WhatsApp, c’est sans doute l’histoire à succès la plus éclatante parmi les applications pour smartphones. Une histoire qui commence en juillet 2009, lorsque deux anciens employés de Yahoo!, Jan Koum et Brian Acton, lancent le programme de messagerie gratuite. Le million d’utilisateurs est atteint fin 2009. Le cap du milliard de messages transmis par jour est dépassé en octobre 2011. «Nous traitons désormais plus de deux milliards de messages quotidiennement, mais je ne peux vous donner d’estimation plus précise», explique au Temps Neeraj Arora, responsable commercial chez WhatsApp.
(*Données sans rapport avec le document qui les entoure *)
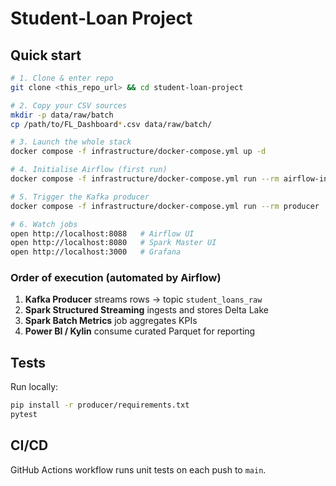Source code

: # Student‑Loan Project

## Quick start

```bash
# 1. Clone & enter repo
git clone <this_repo_url> && cd student-loan-project

# 2. Copy your CSV sources
mkdir -p data/raw/batch
cp /path/to/FL_Dashboard*.csv data/raw/batch/

# 3. Launch the whole stack
docker compose -f infrastructure/docker-compose.yml up -d

# 4. Initialise Airflow (first run)
docker compose -f infrastructure/docker-compose.yml run --rm airflow-init

# 5. Trigger the Kafka producer
docker compose -f infrastructure/docker-compose.yml run --rm producer

# 6. Watch jobs
open http://localhost:8088   # Airflow UI
open http://localhost:8080   # Spark Master UI
open http://localhost:3000   # Grafana
```

### Order of execution (automated by Airflow)

1. **Kafka Producer** streams rows → topic `student_loans_raw`
2. **Spark Structured Streaming** ingests and stores Delta Lake
3. **Spark Batch Metrics** job aggregates KPIs
4. **Power BI / Kylin** consume curated Parquet for reporting

## Tests

Run locally:

```bash
pip install -r producer/requirements.txt
pytest
```

## CI/CD

GitHub Actions workflow runs unit tests on each push to `main`.
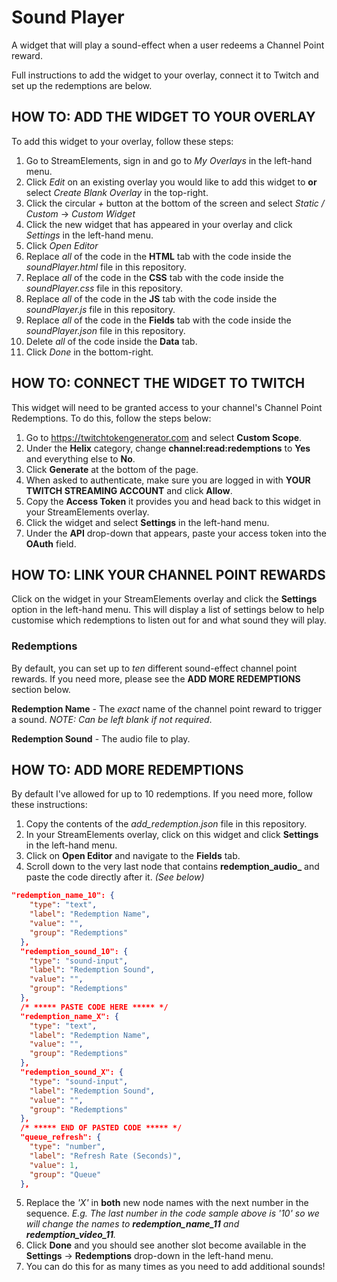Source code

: # Sound Player
A widget that will play a sound-effect when a user redeems a Channel Point reward.

Full instructions to add the widget to your overlay, connect it to Twitch and set up the redemptions are below.

## HOW TO: ADD THE WIDGET TO YOUR OVERLAY
To add this widget to your overlay, follow these steps:

1. Go to StreamElements, sign in and go to *My Overlays* in the left-hand menu.
2. Click *Edit* on an existing overlay you would like to add this widget to **or** select *Create Blank Overlay* in the top-right.
3. Click the circular *+* button at the bottom of the screen and select *Static / Custom* -> *Custom Widget*
4. Click the new widget that has appeared in your overlay and click *Settings* in the left-hand menu.
5. Click *Open Editor*
6. Replace *all* of the code in the **HTML** tab with the code inside the *soundPlayer.html* file in this repository.
7. Replace *all* of the code in the **CSS** tab with the code inside the *soundPlayer.css* file in this repository.
8. Replace *all* of the code in the **JS** tab with the code inside the *soundPlayer.js* file in this repository.
9. Replace *all* of the code in the **Fields** tab with the code inside the *soundPlayer.json* file in this repository.
10. Delete *all* of the code inside the **Data** tab.
11. Click *Done* in the bottom-right.

## HOW TO: CONNECT THE WIDGET TO TWITCH
This widget will need to be granted access to your channel's Channel Point Redemptions. To do this, follow the steps below:

1. Go to https://twitchtokengenerator.com and select **Custom Scope**.
2. Under the **Helix** category, change **channel:read:redemptions** to **Yes** and everything else to **No**.
3. Click **Generate** at the bottom of the page.
4. When asked to authenticate, make sure you are logged in with **YOUR TWITCH STREAMING ACCOUNT** and click **Allow**.
5. Copy the **Access Token** it provides you and head back to this widget in your StreamElements overlay.
6. Click the widget and select **Settings** in the left-hand menu.
7. Under the **API** drop-down that appears, paste your access token into the **OAuth** field.

## HOW TO: LINK YOUR CHANNEL POINT REWARDS
Click on the widget in your StreamElements overlay and click the **Settings** option in the left-hand menu. This will display a list of settings below to help customise which redemptions to listen out for and what sound they will play.

### Redemptions
By default, you can set up to *ten* different sound-effect channel point rewards. If you need more, please see the **ADD MORE REDEMPTIONS** section below.

**Redemption Name** - The *exact* name of the channel point reward to trigger a sound. *NOTE: Can be left blank if not required*.

**Redemption Sound** - The audio file to play.

## HOW TO: ADD MORE REDEMPTIONS
By default I've allowed for up to 10 redemptions. If you need more, follow these instructions:

1. Copy the contents of the *add_redemption.json* file in this repository.
2. In your StreamElements overlay, click on this widget and click **Settings** in the left-hand menu.
3. Click on **Open Editor** and navigate to the **Fields** tab.
4. Scroll down to the very last node that contains **redemption_audio_** and paste the code directly after it. *(See below)*

```json
"redemption_name_10": {
    "type": "text",
    "label": "Redemption Name",
    "value": "",
    "group": "Redemptions"
  },
  "redemption_sound_10": {
    "type": "sound-input",
    "label": "Redemption Sound",
    "value": "",
    "group": "Redemptions"
  },
  /* ***** PASTE CODE HERE ***** */
  "redemption_name_X": {
    "type": "text",
    "label": "Redemption Name",
    "value": "",
    "group": "Redemptions"
  },
  "redemption_sound_X": {
    "type": "sound-input",
    "label": "Redemption Sound",
    "value": "",
    "group": "Redemptions"
  },
  /* ***** END OF PASTED CODE ***** */
  "queue_refresh": {
    "type": "number",
    "label": "Refresh Rate (Seconds)",
    "value": 1,
    "group": "Queue"
  },
```

5. Replace the *'X'* in **both** new node names with the next number in the sequence. *E.g. The last number in the code sample above is '10' so we will change the names to **redemption_name_11** and **redemption_video_11**.*
6. Click **Done** and you should see another slot become available in the **Settings** -> **Redemptions** drop-down in the left-hand menu.
7. You can do this for as many times as you need to add additional sounds!
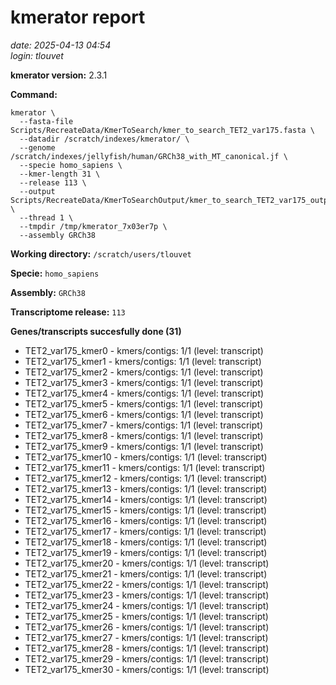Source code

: # kmerator report
*date: 2025-04-13 04:54*  
*login: tlouvet*

**kmerator version:** 2.3.1

**Command:**

```
kmerator \
  --fasta-file Scripts/RecreateData/KmerToSearch/kmer_to_search_TET2_var175.fasta \
  --datadir /scratch/indexes/kmerator/ \
  --genome /scratch/indexes/jellyfish/human/GRCh38_with_MT_canonical.jf \
  --specie homo_sapiens \
  --kmer-length 31 \
  --release 113 \
  --output Scripts/RecreateData/KmerToSearchOutput/kmer_to_search_TET2_var175_output \
  --thread 1 \
  --tmpdir /tmp/kmerator_7x03er7p \
  --assembly GRCh38
```

**Working directory:** `/scratch/users/tlouvet`

**Specie:** `homo_sapiens`

**Assembly:** `GRCh38`

**Transcriptome release:** `113`

**Genes/transcripts succesfully done (31)**

- TET2_var175_kmer0 - kmers/contigs: 1/1 (level: transcript)
- TET2_var175_kmer1 - kmers/contigs: 1/1 (level: transcript)
- TET2_var175_kmer2 - kmers/contigs: 1/1 (level: transcript)
- TET2_var175_kmer3 - kmers/contigs: 1/1 (level: transcript)
- TET2_var175_kmer4 - kmers/contigs: 1/1 (level: transcript)
- TET2_var175_kmer5 - kmers/contigs: 1/1 (level: transcript)
- TET2_var175_kmer6 - kmers/contigs: 1/1 (level: transcript)
- TET2_var175_kmer7 - kmers/contigs: 1/1 (level: transcript)
- TET2_var175_kmer8 - kmers/contigs: 1/1 (level: transcript)
- TET2_var175_kmer9 - kmers/contigs: 1/1 (level: transcript)
- TET2_var175_kmer10 - kmers/contigs: 1/1 (level: transcript)
- TET2_var175_kmer11 - kmers/contigs: 1/1 (level: transcript)
- TET2_var175_kmer12 - kmers/contigs: 1/1 (level: transcript)
- TET2_var175_kmer13 - kmers/contigs: 1/1 (level: transcript)
- TET2_var175_kmer14 - kmers/contigs: 1/1 (level: transcript)
- TET2_var175_kmer15 - kmers/contigs: 1/1 (level: transcript)
- TET2_var175_kmer16 - kmers/contigs: 1/1 (level: transcript)
- TET2_var175_kmer17 - kmers/contigs: 1/1 (level: transcript)
- TET2_var175_kmer18 - kmers/contigs: 1/1 (level: transcript)
- TET2_var175_kmer19 - kmers/contigs: 1/1 (level: transcript)
- TET2_var175_kmer20 - kmers/contigs: 1/1 (level: transcript)
- TET2_var175_kmer21 - kmers/contigs: 1/1 (level: transcript)
- TET2_var175_kmer22 - kmers/contigs: 1/1 (level: transcript)
- TET2_var175_kmer23 - kmers/contigs: 1/1 (level: transcript)
- TET2_var175_kmer24 - kmers/contigs: 1/1 (level: transcript)
- TET2_var175_kmer25 - kmers/contigs: 1/1 (level: transcript)
- TET2_var175_kmer26 - kmers/contigs: 1/1 (level: transcript)
- TET2_var175_kmer27 - kmers/contigs: 1/1 (level: transcript)
- TET2_var175_kmer28 - kmers/contigs: 1/1 (level: transcript)
- TET2_var175_kmer29 - kmers/contigs: 1/1 (level: transcript)
- TET2_var175_kmer30 - kmers/contigs: 1/1 (level: transcript)
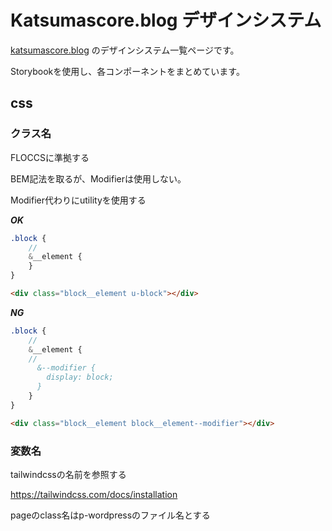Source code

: # Katsumascore.blog デザインシステム

[katsumascore.blog](https://katsumascore.blog/) のデザインシステム一覧ページです。

Storybookを使用し、各コンポーネントをまとめています。

## css

### クラス名

FLOCCSに準拠する

BEM記法を取るが、Modifierは使用しない。

Modifier代わりにutilityを使用する

***OK***

```sass
.block {
    //
    &__element {
    }
}
```

```html
<div class="block__element u-block"></div>
```

***NG***

```sass
.block {
    //
    &__element {
    //
      &--modifier {
        display: block;
      }
    }
}
```

```html
<div class="block__element block__element--modifier"></div>
```

### 変数名

tailwindcssの名前を参照する

https://tailwindcss.com/docs/installation

pageのclass名はp-wordpressのファイル名とする
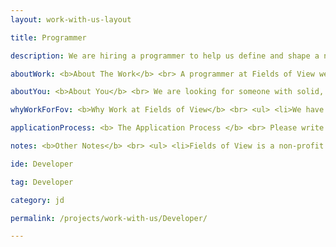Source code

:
```yaml
---
layout: work-with-us-layout

title: Programmer

description: We are hiring a programmer to help us define and shape a new generation of tools and processes that better public policy. Fields of View is an interdisciplinary group with diverse life and work experiences and each piece of our work is informed by these.

aboutWork: <b>About The Work</b> <br> A programmer at Fields of View wears many hats. The nature of our work means that projects span from complex simulations to data heavy interfaces to lightweight web apps. As a programmer you'll be expected to contribute to all these in varying capacities. Broadly, you will be &#58; <ul> <li> Designing, developing and documenting Django/Python based web apps for our simulations and other policy related tools</li> <li>Developing high fidelity components that interface with various data sources for our digital games</li>  <li>Developing single and multiple dimension visualisation tools</li>  <li>Involved in testing (using manual and/or automated means) our simulations and games</li> </ul> <p class="simple-content"> As our work is cutting-edge, in terms of both design and research, the programmer has to have the ability to quickly adapt; therefore a strong base in first principles is a must. Here's a quick snapshot of our most recent work <ul> <li>Developed a visualisation tool for Bangalore's bus transport agency <a href="">BMTC</a> using <a href="">GTFS</a> specifications to get a better sense of route intersections, timings and coverage</li> <li>In conjunction with the local government of Chennai, developed and deployed an agent based simulation tool to help its various agencies plan in a more integrated manner</li> <li>Developed a game, Cantors World, to help students and policy makers understand and refine measures of development, growth and progress. This game uses real data from over 100 countries spread over 20 years provided by the UN</li><li>Developed <a href="">Phoenix</a>, a distributed and modular agent based simulation platform, to help us refine and push the state of the art in approaches to using tools like these</li></ul> </p>

aboutYou: <b>About You</b> <br> We are looking for someone with solid, strong fundamentals in Python or Ruby. You should have written a web application using bare metal techniques or used a mature framework like Django or Rails. We expect you to know how to connect to and use databases like PostgreSQL and/or MySQL using high performance libraries. <p class="simple-content"> You'll have a leg up if you also have development experience in Java and/or C++. Bonus points also if you have proficiency in using various GIS tools, have exposure to various simulation tools like NetLogo, AnyLogic, MATSIM etc, have contributed to open source projects and can in a pinch do basic server admin work.</p> <p class="simple-content"> Our work by nature is complex, so we don't expect you to know everything on day one, but you should have the ability to grasp things quickly and have a voracious appetite for reading and imbibing the latest research and techniques.</p> <p class="simple-content"> Given the small nature and diverse nature of our team, you should be comfortable explaining deep technical concepts to those who may not be as technology aware as you. Our work has real world consequences and we expect you to fight for and commit to your ideas. We challenge our assumptions and approaches constantly and you must be able to take feedback dispassionately. </p>

whyWorkForFov: <b>Why Work at Fields of View</b> <br> <ul> <li>We have collaborations with Indian and international universities, and you get access to cutting edge research in data and policy.</li> <li>Depending on your interest, you will contribute to research papers, and we have published in major journals.</li> <li>Your work will contribute to applications in addressing social problems.</li> <li>The portfolio of projects done at Fields of View have paved the way for our colleagues to pursue masters/Phd courses</li> </ul>

applicationProcess: <b> The Application Process </b> <br> Please write <a href="mailto://work@fieldsofview.in"> work@fieldsofview.in</a> with your CV and a few words about why you want to work with us. Women are strongly encouraged to apply. <p class="simple-content"> We will review your application and setup a quick phone call. The phone call acts as a good way to introduce yourself and for us to let you know a bit more about our work. This call will be followed up with an assignment.</p>  <p class="simple-content"> The assignment will involve a cross section of the kind of work you'll do with us &mdash; from research to drawing up a quick concept note to actually coding. You take as much time as you want to complete the assignment, but we've noted that it takes on average about 7 days to finish.</p> <p class="simple-content">If we like your approach to the assignment (and your code sample), we invite you to spend a day with us. You can pepper us with more questions and get to know the rest of the team. Once this is done, and if you like us and we like you, we will extend an offer within 3 days.</p>

notes: <b>Other Notes</b> <br> <ul> <li>Fields of View is a non-profit organisation.</li> <li>The position is based in Bangalore</li> <li>Our office is in JP Nagar, close to Rangashankara</li> <li>At this point in time, we are not in a position to offer remote working</li></ul>

ide: Developer

tag: Developer

category: jd

permalink: /projects/work-with-us/Developer/

---
```

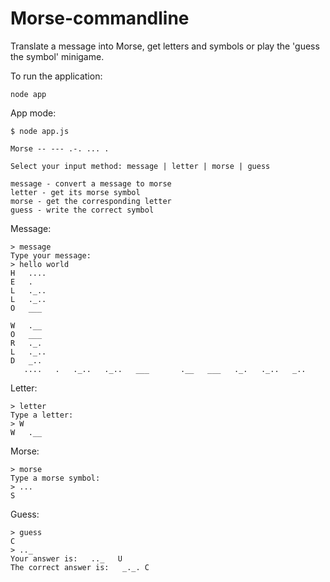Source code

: # Morse-commandline
Translate a message into Morse, get letters and symbols or play the 'guess the symbol' minigame.

To run the application:
```
node app
```

App mode:
```
$ node app.js

Morse -- --- .-. ... .

Select your input method: message | letter | morse | guess

message - convert a message to morse
letter - get its morse symbol
morse - get the corresponding letter
guess - write the correct symbol
```

Message:
```
> message
Type your message:
> hello world
H   ....
E   .
L   ._..
L   ._..
O   ___

W   .__
O   ___
R   ._.
L   ._..
D   _..
   ....   .   ._..   ._..   ___       .__   ___   ._.   ._..   _..

```

Letter:
```
> letter
Type a letter:
> W
W   .__
```

Morse:
```
> morse
Type a morse symbol:
> ...
S
```

Guess:
```
> guess
C
> .._
Your answer is:   .._   U
The correct answer is:   _._. C
```
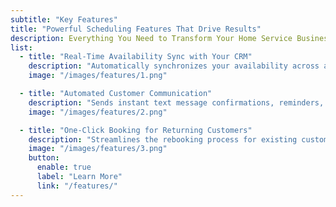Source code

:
 ```yaml
---
subtitle: "Key Features"
title: "Powerful Scheduling Features That Drive Results"
description: Everything You Need to Transform Your Home Service Business <br> with Professional Scheduling and Automated Booking Solutions.
list:
  - title: "Real-Time Availability Sync with Your CRM"
    description: "Automatically synchronizes your availability across all platforms, preventing double bookings and ensuring customers always see accurate scheduling options."
    image: "/images/features/1.png"

  - title: "Automated Customer Communication"
    description: "Sends instant text message confirmations, reminders, and updates to customers automatically, reducing no-shows and improving customer satisfaction."
    image: "/images/features/2.png"

  - title: "One-Click Booking for Returning Customers"
    description: "Streamlines the rebooking process for existing customers with saved preferences and contact information, increasing repeat business and customer loyalty."
    image: "/images/features/3.png"
    button:
      enable: true
      label: "Learn More"
      link: "/features/"
---
```

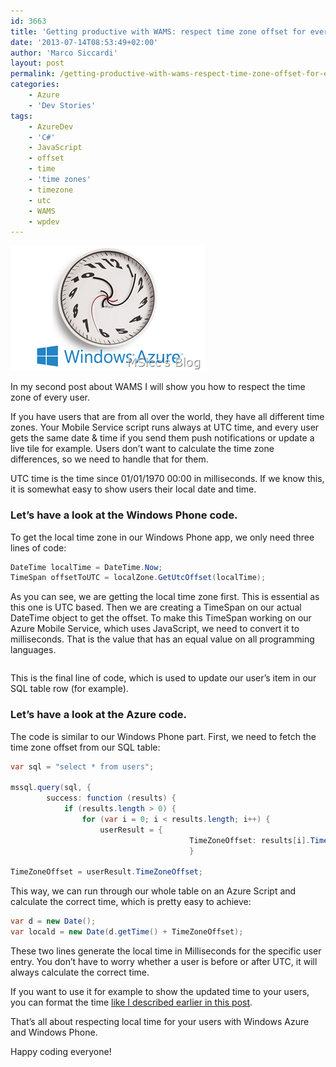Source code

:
 ```yaml
---
id: 3663
title: 'Getting productive with WAMS: respect time zone offset for every single user'
date: '2013-07-14T08:53:49+02:00'
author: 'Marco Siccardi'
layout: post
permalink: /getting-productive-with-wams-respect-time-zone-offset-for-every-single-user/
categories:
    - Azure
    - 'Dev Stories'
tags:
    - AzureDev
    - 'C#'
    - JavaScript
    - offset
    - time
    - 'time zones'
    - timezone
    - utc
    - WAMS
    - wpdev
---
```


![time_Azure](/assets/img/2013/07/time_Azure.png "time_Azure")

In my second post about WAMS I will show you how to respect the time zone of every user.

If you have users that are from all over the world, they have all different time zones. Your Mobile Service script runs always at UTC time, and every user gets the same date &amp; time if you send them push notifications or update a live tile for example. Users don’t want to calculate the time zone differences, so we need to handle that for them.

UTC time is the time since 01/01/1970 00:00 in milliseconds. If we know this, it is somewhat easy to show users their local date and time.

### Let’s have a look at the Windows Phone code.

To get the local time zone in our Windows Phone app, we only need three lines of code:

``` csharp TimeZoneInfo localZone = TimeZoneInfo.Local;
DateTime localTime = DateTime.Now;
TimeSpan offsetToUTC = localZone.GetUtcOffset(localTime);
```
 
As you can see, we are getting the local time zone first. This is essential as this one is UTC based. Then we are creating a TimeSpan on our actual DateTime object to get the offset. To make this TimeSpan working on our Azure Mobile Service, which uses JavaScript, we need to convert it to milliseconds. That is the value that has an equal value on all programming languages.

``` csharpuseritemLookUp.TimezoneOffset = offsetToUTC.TotalMilliseconds;

```
 
This is the final line of code, which is used to update our user’s item in our SQL table row (for example).

### Let’s have a look at the Azure code.

The code is similar to our Windows Phone part. First, we need to fetch the time zone offset from our SQL table:

``` csharp
var sql = "select * from users";

mssql.query(sql, {
        success: function (results) {
            if (results.length > 0) {
                for (var i = 0; i < results.length; i++) {
                    userResult = {
                                        TimeZoneOffset: results[i].TimezoneOffset,
                                        }

TimeZoneOffset = userResult.TimeZoneOffset;
```
 
This way, we can run through our whole table on an Azure Script and calculate the correct time, which is pretty easy to achieve:

``` csharp
var d = new Date();
var locald = new Date(d.getTime() + TimeZoneOffset);
```
 
These two lines generate the local time in Milliseconds for the specific user entry. You don’t have to worry whether a user is before or after UTC, it will always calculate the correct time.

If you want to use it for example to show the updated time to your users, you can format the time [like I described earlier in this post](http://msicc.net/?p=3579).

That’s all about respecting local time for your users with Windows Azure and Windows Phone.

Happy coding everyone!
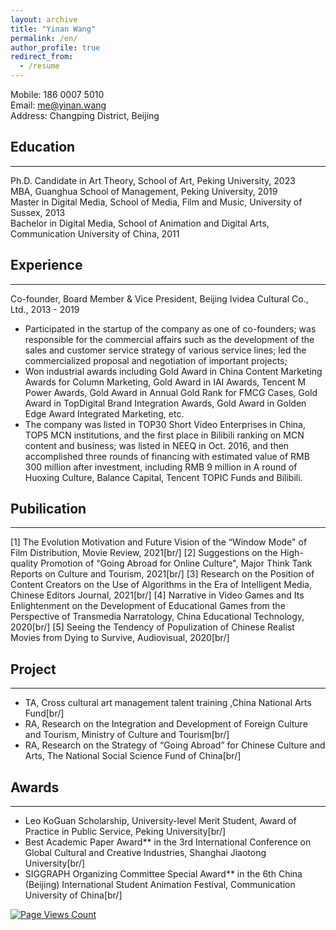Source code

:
 ```yaml
---
layout: archive
title: "Yinan Wang"
permalink: /en/
author_profile: true
redirect_from:
  - /resume
---
```


Mobile: 186 0007 5010  <br/>
Email: me@yinan.wang <br/>
Address: Changping District, Beijing

## Education
---
Ph.D. Candidate in Art Theory, School of Art, Peking University, 2023<br/>
MBA, Guanghua School of Management, Peking University, 2019 <br/>
Master in Digital Media, School of Media, Film and Music, University of Sussex, 2013<br/>
Bachelor in Digital Media, School of Animation and Digital Arts, Communication University of China, 2011 <br/> 

## Experience	
---
Co-founder, Board Member & Vice President, Beijing Ividea Cultural Co., Ltd., 2013 - 2019<br/>

* Participated in the startup of the company as one of co-founders; was responsible for the commercial affairs such as the development of the sales and customer service strategy of various service lines; led the commercialized proposal and negotiation of important projects; 
* Won industrial awards including Gold Award in China Content Marketing Awards for Column Marketing, Gold Award in IAI Awards, Tencent M Power Awards, Gold Award in Annual Gold Rank for FMCG Cases, Gold Award in TopDigital Brand Integration Awards, Gold Award in Golden Edge Award Integrated Marketing, etc.
* The company was listed in TOP30 Short Video Enterprises in China, TOP5 MCN institutions, and the first place in Bilibili ranking on MCN content and business; was listed in NEEQ in Oct. 2016, and then accomplished three rounds of financing with estimated value of RMB 300 million after investment, including RMB 9 million in A round of Huoxing Culture, Balance Capital, Tencent TOPIC Funds and Bilibili.

## Pubilication
---
[1] The Evolution Motivation and Future Vision of the “Window Mode" of Film Distribution, Movie Review, 2021[br/]
[2] Suggestions on the High-quality Promotion of “Going Abroad for Online Culture", Major Think Tank Reports on Culture and Tourism, 2021[br/]
[3] Research on the Position of Content Creators on the Use of Algorithms in the Era of Intelligent Media, Chinese Editors Journal, 2021[br/]
[4] Narrative in Video Games and Its Enlightenment on the Development of Educational Games from the Perspective of Transmedia Narratology, China Educational Technology, 2020[br/]
[5] Seeing the Tendency of Populization of Chinese Realist Movies from Dying to Survive, Audiovisual, 2020[br/]

## Project
---
* TA, Cross cultural art management talent training ,China National Arts Fund[br/]
* RA, Research on the Integration and Development of Foreign Culture and Tourism, Ministry of Culture and Tourism[br/]
* RA, Research on the Strategy of “Going Abroad” for Chinese Culture and Arts, The National Social Science Fund of China[br/]

## Awards
---
* Leo KoGuan Scholarship, University-level Merit Student, Award of Practice in Public Service, Peking University[br/]
* Best Academic Paper Award** in the 3rd International Conference on Global Cultural and Creative Industries, Shanghai Jiaotong University[br/]
* SIGGRAPH Organizing Committee Special Award** in the 6th China (Beijing) International Student Animation Festival, Communication University of China[br/]

[![Page Views Count](https://badges.toozhao.com/badges/01GBQDFQPXCKDDJNDSGX3J2QDT/blue.svg)](https://badges.toozhao.com/stats/01GBQDFQPXCKDDJNDSGX3J2QDT "Get your own page views count badge on badges.toozhao.com")
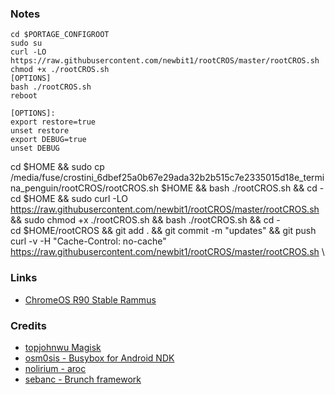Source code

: ### Notes
```
cd $PORTAGE_CONFIGROOT 
sudo su
curl -LO https://raw.githubusercontent.com/newbit1/rootCROS/master/rootCROS.sh
chmod +x ./rootCROS.sh
[OPTIONS]
bash ./rootCROS.sh
reboot

[OPTIONS]:
export restore=true
unset restore
export DEBUG=true
unset DEBUG
```
cd $HOME && sudo cp /media/fuse/crostini_6dbef25a0b67e29ada32b2b515c7e2335015d18e_termina_penguin/rootCROS/rootCROS.sh $HOME && bash ./rootCROS.sh && cd - \
cd $HOME && sudo curl -LO https://raw.githubusercontent.com/newbit1/rootCROS/master/rootCROS.sh && sudo chmod +x ./rootCROS.sh && bash ./rootCROS.sh && cd - \
cd $HOME/rootCROS && git add . && git commit -m "updates" && git push \
curl -v -H "Cache-Control: no-cache" https://raw.githubusercontent.com/newbit1/rootCROS/master/rootCROS.sh \


### Links
* [ChromeOS R90 Stable Rammus](https://dl.google.com/dl/edgedl/chromeos/recovery/chromeos_13816.64.0_rammus_recovery_stable-channel_mp-v2.bin.zip)

### Credits
* [topjohnwu Magisk](https://github.com/topjohnwu/Magisk/releases)
* [osm0sis - Busybox for Android NDK](https://github.com/Magisk-Modules-Repo/busybox-ndk)
* [nolirium - aroc](https://github.com/nolirium/aroc)
* [sebanc - Brunch framework](https://github.com/sebanc/brunch)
Des milliards de messages, des millions d’utilisateurs – leur nombre n’est pas divulgué – mais une société très discrète sur ses activités. Elle est basée à Santa Clara, en Californie. «Nous sommes une vingtaine d’employés, nous ne donnons pas d’indication sur ­notre chiffre d’affaires», poursuit Neeraj Arora. Le modèle d’affaires, lui, est clair: «Nous faisons payer les utilisateurs d’iPhone la première fois qu’ils téléchargent l’application. Sur Android et les autres plateformes, WhatsApp est gratuit durant un an. Ensuite, les utilisateurs paient 99 cents [de dollar] par année», explique Neeraj Arora. Et le responsable de WhatsApp d’ajouter: «A l’avenir, nous orienterons aussi les utilisateurs d’iPhone vers un modèle d’abonnement.»

L’envoi de messages, sous forme de texte, image ou vidéo, est gratuit. Les données sont transmises via Internet et sont donc débitées des forfaits de données liés à l’abonnement de téléphonie mobile.

Scan du carnet d’adresses

Le succès de l’application s’explique par deux facteurs: sa simplicité et sa présence sur toutes les plateformes. Sa simplicité, d’abord: nul besoin de créer un identifiant spécial et un mot de passe – comme c’est le cas pour Skype, par exemple. L’application scanne elle-même (avec le consentement de l’utilisateur) le carnet d’adresses du téléphone pour détecter qui, parmi ses contacts, possède aussi WhatsApp. De quoi ­effrayer certains utilisateurs, peu enclins à partager avec une start-up quasi inconnue l’entier de leur carnet d’adresses? Neeraj Arora se veut rassurant: «Nous faisons très attention à la vie privée de nos utilisateurs. La seule chose que nous leur demandons, c’est leur numéro de téléphone, pour les identifier sur le réseau et les connecter à leurs amis. Nous ­n’affichons aucune publicité sur Whats­App et n’avons donc pas du tout besoin de données personnelles.»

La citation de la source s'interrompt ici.